> **Your objective**
I need every line that includes the word "product" copied from the material.

> **Data excerpts**
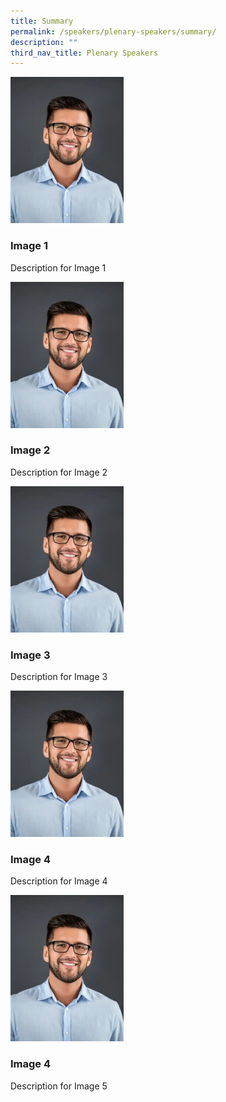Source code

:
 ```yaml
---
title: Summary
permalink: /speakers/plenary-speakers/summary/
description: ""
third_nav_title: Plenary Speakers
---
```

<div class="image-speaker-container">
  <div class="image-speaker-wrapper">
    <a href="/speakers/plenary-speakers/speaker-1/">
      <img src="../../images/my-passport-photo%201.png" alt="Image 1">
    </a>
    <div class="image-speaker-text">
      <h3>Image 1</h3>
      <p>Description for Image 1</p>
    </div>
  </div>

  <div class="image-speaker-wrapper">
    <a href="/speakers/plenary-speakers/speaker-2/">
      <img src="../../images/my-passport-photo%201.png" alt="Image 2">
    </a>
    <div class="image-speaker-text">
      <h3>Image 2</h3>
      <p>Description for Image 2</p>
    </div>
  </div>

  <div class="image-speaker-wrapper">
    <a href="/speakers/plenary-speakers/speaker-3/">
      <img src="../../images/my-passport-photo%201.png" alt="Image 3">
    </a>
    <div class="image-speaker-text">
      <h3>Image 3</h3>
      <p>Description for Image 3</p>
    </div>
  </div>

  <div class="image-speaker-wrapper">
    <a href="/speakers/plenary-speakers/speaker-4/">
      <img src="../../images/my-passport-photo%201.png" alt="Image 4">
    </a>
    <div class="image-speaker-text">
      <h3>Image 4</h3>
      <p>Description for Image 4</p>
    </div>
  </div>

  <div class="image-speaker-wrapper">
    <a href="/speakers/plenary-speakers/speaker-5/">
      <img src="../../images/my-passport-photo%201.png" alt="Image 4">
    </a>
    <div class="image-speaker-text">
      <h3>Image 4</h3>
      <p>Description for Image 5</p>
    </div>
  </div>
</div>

--

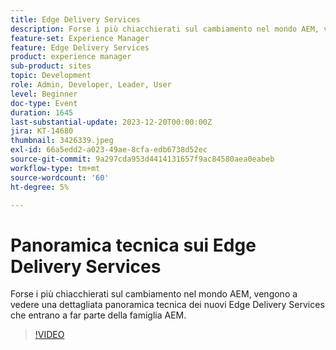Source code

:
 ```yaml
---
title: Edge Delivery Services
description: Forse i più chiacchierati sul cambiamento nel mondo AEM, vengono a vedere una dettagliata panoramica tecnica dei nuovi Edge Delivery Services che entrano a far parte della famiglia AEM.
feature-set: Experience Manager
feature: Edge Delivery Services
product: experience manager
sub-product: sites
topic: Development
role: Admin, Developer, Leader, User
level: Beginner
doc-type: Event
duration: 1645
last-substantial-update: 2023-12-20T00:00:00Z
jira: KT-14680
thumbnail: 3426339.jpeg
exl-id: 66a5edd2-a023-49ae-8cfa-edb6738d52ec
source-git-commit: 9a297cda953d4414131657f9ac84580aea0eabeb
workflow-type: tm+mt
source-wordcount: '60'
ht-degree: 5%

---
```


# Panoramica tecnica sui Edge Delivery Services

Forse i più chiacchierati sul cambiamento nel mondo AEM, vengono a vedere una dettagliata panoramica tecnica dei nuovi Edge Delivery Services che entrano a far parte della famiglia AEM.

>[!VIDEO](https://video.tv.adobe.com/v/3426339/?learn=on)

> **Answer space**
product: experience manager
sub-product: sites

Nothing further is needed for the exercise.